Only pages whose path starts with /docs are followed.

Excluding paths

To skip parts of a site, exclude path prefixes. The flag is repeatable:

yomi site example.com --exclude /archive --exclude /tags

Limits

# Stop after 200 pages
yomi site example.com --max-pages 200

# Only follow links three hops from the seed
yomi site example.com --max-depth 3

--max-pages 0 (the default) means unlimited pages; --max-depth 0 (the default) means unlimited depth. Combine them to put a hard ceiling on a run.

Workers

yomi reads pages in parallel. The default is four concurrent workers; raise or lower it with --workers:

yomi site example.com --workers 8

Robots

yomi honours robots.txt by default, the same as kage. If you are reading a site you control, or you have a reason to ignore the robots rules, you can turn them off, but do so responsibly:

yomi site example.com --no-robots

A page in the crawl often links to other pages in the same crawl. yomi rewires those in-scope links so they point at the other Markdown files instead of the live web: a link to /articles.html in the folder output becomes a relative link to articles.md.

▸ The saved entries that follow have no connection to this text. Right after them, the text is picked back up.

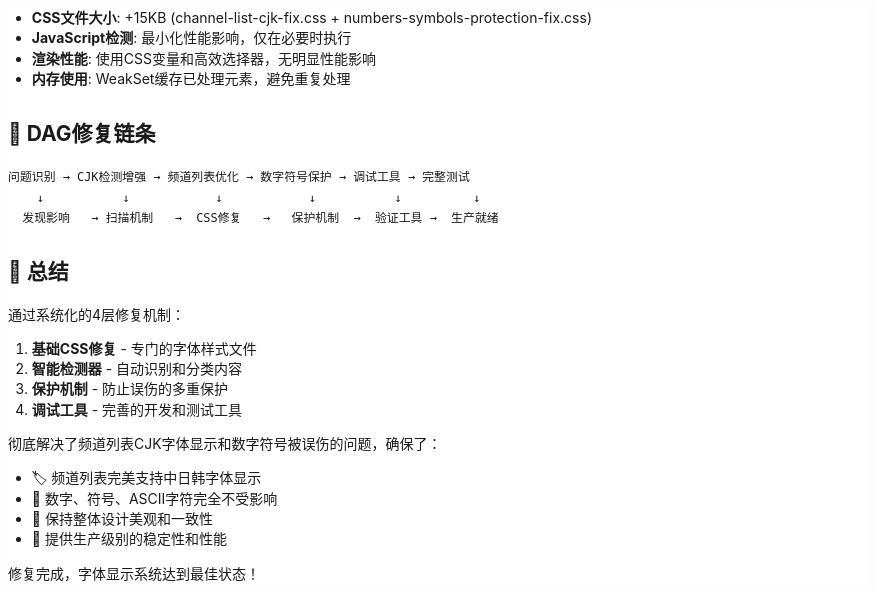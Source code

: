- **CSS文件大小**: +15KB (channel-list-cjk-fix.css + numbers-symbols-protection-fix.css)
- **JavaScript检测**: 最小化性能影响，仅在必要时执行
- **渲染性能**: 使用CSS变量和高效选择器，无明显性能影响
- **内存使用**: WeakSet缓存已处理元素，避免重复处理

## 🔄 DAG修复链条

```
问题识别 → CJK检测增强 → 频道列表优化 → 数字符号保护 → 调试工具 → 完整测试
    ↓           ↓            ↓            ↓           ↓          ↓
  发现影响   → 扫描机制   →  CSS修复   →   保护机制  →  验证工具 →  生产就绪
```

## 🎉 总结

通过系统化的4层修复机制：
1. **基础CSS修复** - 专门的字体样式文件
2. **智能检测器** - 自动识别和分类内容
3. **保护机制** - 防止误伤的多重保护
4. **调试工具** - 完善的开发和测试工具

彻底解决了频道列表CJK字体显示和数字符号被误伤的问题，确保了：
- 🏷️ 频道列表完美支持中日韩字体显示
- 🔢 数字、符号、ASCII字符完全不受影响  
- 🎨 保持整体设计美观和一致性
- 🚀 提供生产级别的稳定性和性能

修复完成，字体显示系统达到最佳状态！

Links to pages outside the crawl are left pointing at their original URL. The result is a folder you can navigate without going back online. (In --single output the same internal links become in-file #anchor links; see single vs folder.)

The media folder

When you download images with --images download, a site crawl puts them in one shared media/ folder at the root of the output, and every page's image links point into it. Sharing one folder means an image used on several pages is stored once. The images guide covers the image policies and the size cap in full.

The shared read flags apply

Everything from reading a page, the render mode, front-matter, title heading, wrap, links style, images, timeout, user agent, and the browser flags, applies to yomi site too. They are applied to every page in the crawl:

yomi site example.com --render off --images download --wrap 80 -o site/